Existing systematic reviews into other types of pain, including nociceptive and neuropathic pain as well as both experimental, acute, and long-term pain, have found evidence of a diurnal pattern of pain intensities. For example, acute and chronic inflammatory (nociceptive) pain conditions are at their most painful in the morning, as well as post-operative pain, fibromyalgia, trigeminal neuralgia, and migraines. In contrast, neuropathic pain, temporomandibular joint pain, and tension headaches generally increase in intensity later in the day, and cluster headache and labor pain appear strongest at night.^21–23

One review found that the diurnal pattern of neuropathic pain is distinctly different from that of nociceptive pain, with neuropathic pain being consistently strongest in the afternoon, evening, and late at night.²² Potential causes of the circadian pattern of neuropathic pain may involve diurnal fluctuations of endogenous opioids, melatonin, substance P, and/or mood.^21,22 The authors of the review additionally speculate that the diurnal pattern of neuropathic pain may be related to dysregulation of chloride ion channels in the dorsal horn of the spinal cord as a result of neuronal injury.²² Another systematic review reported greater diurnal variation of neuropathic pain among females and those with diabetic neuropathy as compared to males and those with postherpetic neuralgia.²¹ According to the review, no effect has been found of age, etiology, severity of short-form McGill pain questionnaire pain quality, and allodynia on pain intensity variability. However, it should be noted that this is based on the findings of only two studies. Circadian rhythmicity of pain intensity appears unaffected by analgesics.²¹

Thus, the existence of pain intensity variations across the day is well established, especially in conditions that are characterized by intermittent pain episodes such as migraine or tension headaches. However, most existing findings address group level trends when comparing the pain intensity patterns of different primary and secondary pain diagnoses. In contrast, few studies reflect individual differences in the degree of pain variability despite its potential relevance for disease classification and precision medicine.⁵

Several factors have been found to affect pain variability, both in nociplastic pain conditions and pain conditions with a clear underlying etiology. Like in our review, existing studies in patients with different types of pain disorders have found an association between greater intraindividual pain variability and higher scores on depression, pain catastrophizing, sleep disturbances, and placebo-response.^5,23–25 However, research into which specific biopsychosocial factors may affect intraindividual pain variability, and to what degree pain variability may predict functioning, remains lacking.⁵ There is evidence for increased prevalence of mood disorders and disturbed sleep in patients with nociplastic pain disorders, such as fibromyalgia, compared to other pain populations.^5,26 Given the preliminary evidence that this may be bidirectionally linked to greater pain intensity and variability, which in turn may predict treatment response, such research could hold important theoretical and clinical value – particularly for patients with nociplastic pain, where effective treatment options are limited. However, such potential causes and effects remain speculative at this stage and require further investigation across all pain conditions.

Limitations

It is important to consider some limitations of the studies included in this review. Pain intensity itself was measured almost the exact same way across studies; however, consideration should be given to the heterogeneity of methods used to assess variability in pain intensity. The most common method was calculating individual standard deviations based on participants’ pain ratings or ranges of pain ratings, allowing for transparent insight into individuals’ pain scores. However, other studies clustered participants based on linear regression models, repeated-measure ANOVAs, in one case a median split and, in another case, based on logged numbers of self-assessed pain flares. Since most of the studies used standard deviations or pain ranges, we have summarized findings without discussing how they were calculated, but this diversity must be noted. Future research into intraindividual pain variability would greatly benefit from a standardized assessment tool.

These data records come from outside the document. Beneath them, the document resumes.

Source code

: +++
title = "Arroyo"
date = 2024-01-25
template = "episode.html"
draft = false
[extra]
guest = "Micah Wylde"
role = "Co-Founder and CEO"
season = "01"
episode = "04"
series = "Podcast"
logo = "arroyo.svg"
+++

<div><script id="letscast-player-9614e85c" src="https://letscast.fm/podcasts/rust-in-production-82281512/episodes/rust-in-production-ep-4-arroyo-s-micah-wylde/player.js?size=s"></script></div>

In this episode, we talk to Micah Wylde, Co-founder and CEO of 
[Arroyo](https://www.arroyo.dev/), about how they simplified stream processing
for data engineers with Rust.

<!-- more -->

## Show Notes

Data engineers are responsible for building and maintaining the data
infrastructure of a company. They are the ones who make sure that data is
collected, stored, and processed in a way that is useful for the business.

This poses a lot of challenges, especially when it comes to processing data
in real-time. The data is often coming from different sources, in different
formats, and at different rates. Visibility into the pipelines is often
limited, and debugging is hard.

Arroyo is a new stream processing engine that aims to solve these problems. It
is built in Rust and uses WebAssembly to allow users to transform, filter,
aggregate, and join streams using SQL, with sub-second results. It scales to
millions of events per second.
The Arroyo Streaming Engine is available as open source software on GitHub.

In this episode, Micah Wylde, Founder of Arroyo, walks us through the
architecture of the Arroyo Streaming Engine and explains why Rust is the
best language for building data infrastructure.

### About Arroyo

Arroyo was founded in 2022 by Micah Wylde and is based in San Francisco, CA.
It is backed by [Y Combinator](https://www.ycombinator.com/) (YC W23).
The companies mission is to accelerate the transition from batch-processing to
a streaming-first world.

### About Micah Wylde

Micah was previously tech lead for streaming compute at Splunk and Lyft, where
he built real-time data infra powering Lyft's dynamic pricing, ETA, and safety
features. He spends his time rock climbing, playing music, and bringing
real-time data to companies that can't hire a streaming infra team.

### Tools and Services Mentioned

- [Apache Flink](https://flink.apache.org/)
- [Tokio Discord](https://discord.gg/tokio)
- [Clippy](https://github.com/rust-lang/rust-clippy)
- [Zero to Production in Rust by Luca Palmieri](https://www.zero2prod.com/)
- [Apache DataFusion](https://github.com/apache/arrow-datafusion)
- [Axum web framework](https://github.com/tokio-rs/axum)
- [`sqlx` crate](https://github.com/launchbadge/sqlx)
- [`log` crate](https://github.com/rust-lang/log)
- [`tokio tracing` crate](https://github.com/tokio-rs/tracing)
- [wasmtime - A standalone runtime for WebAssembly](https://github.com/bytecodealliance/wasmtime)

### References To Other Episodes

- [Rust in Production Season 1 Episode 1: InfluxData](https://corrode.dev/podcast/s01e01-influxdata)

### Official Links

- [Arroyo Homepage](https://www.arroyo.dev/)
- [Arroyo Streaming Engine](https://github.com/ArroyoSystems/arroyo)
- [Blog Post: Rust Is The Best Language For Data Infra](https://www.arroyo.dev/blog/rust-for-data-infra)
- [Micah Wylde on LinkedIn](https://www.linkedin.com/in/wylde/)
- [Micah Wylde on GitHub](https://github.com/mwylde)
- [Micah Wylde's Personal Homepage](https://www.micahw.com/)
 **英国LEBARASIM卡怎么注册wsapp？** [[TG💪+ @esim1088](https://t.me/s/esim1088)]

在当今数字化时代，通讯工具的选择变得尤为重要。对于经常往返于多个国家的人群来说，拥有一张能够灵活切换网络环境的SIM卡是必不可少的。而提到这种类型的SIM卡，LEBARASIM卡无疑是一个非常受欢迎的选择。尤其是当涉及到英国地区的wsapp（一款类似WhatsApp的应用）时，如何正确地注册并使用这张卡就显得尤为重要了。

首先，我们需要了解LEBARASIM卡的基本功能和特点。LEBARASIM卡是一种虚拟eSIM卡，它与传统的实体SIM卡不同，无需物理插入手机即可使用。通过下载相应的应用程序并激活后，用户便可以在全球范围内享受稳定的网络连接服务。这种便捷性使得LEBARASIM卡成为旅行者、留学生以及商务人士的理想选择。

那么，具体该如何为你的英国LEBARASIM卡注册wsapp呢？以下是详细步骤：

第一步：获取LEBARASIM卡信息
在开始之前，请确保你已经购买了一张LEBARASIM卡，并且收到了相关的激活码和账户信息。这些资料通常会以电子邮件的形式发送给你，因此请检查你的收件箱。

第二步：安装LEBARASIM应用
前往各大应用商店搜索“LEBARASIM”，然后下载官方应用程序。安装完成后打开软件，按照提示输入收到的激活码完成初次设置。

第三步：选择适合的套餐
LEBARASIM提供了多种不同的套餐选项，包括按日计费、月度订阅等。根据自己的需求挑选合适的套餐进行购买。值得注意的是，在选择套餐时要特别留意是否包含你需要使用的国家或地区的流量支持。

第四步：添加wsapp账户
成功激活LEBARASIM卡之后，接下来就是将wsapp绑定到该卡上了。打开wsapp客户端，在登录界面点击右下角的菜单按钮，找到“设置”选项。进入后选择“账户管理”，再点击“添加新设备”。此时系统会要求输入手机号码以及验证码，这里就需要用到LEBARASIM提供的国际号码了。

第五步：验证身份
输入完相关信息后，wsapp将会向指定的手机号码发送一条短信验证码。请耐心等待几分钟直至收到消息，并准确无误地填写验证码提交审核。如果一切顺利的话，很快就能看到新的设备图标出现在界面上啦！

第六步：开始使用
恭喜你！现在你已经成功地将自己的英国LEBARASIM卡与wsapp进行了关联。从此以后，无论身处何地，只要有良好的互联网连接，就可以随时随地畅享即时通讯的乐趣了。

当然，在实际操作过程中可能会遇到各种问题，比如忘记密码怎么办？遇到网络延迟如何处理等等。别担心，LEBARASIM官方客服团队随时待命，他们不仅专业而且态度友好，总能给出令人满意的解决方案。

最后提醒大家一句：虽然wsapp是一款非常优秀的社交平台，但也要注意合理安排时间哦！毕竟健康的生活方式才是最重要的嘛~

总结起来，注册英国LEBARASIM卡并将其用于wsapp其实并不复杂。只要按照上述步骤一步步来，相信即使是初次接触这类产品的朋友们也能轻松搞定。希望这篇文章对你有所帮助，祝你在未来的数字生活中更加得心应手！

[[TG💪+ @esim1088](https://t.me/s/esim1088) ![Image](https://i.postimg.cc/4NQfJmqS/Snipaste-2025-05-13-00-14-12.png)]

About half of the studies did not exclude or adjust for psychiatric comorbidities. Conditions such as major depressive disorder or anxiety disorders are known to impact pain fluctuations, often resulting in greater pain variability.²⁴ Second, about 50% of studies permitted patients to continue taking analgesic, anti-inflammatory, or psychoactive medications without reporting or adjusting for their use. This is likely to have affected pain ratings to some extent. Third, most studies (k = 9) did not measure physical activity levels and those that did were all focused on knee OA. Given the dual nociceptive-nociplastic component of OA,² pain fluctuations may in part be related to different types and/or levels of activity as has been discussed in the reviewed studies, making it difficult to evaluate whether the reported pain fluctuations are in response to movement and if so, what this means for symptom management.

In addition to the limitations of the studies, this review itself presents some limitations that should be acknowledged. First, 70% out of the total number of participants were female, so variations in pain intensity may partly have been affected by the participants’ menstrual phase.²⁷ However, nociplastic pain patients tend to be predominantly female across conditions,³ so the skewed sex division in the reviewed studies is likely to be representative of the relevant patient populations. Second, for this review, we had to exclude relevant articles even if they fulfilled the inclusion criteria because the authors, despite having collected the relevant data, did not report specific measures of intraindividual pain variability but only used the data for analyses. Since this review has found preliminary evidence that pain variability may be of interest for reasons related to both clinical treatment outcomes and potential mechanistic underpinnings, we suggest that future studies seek to report calculated intraindividual pain variability whenever possible.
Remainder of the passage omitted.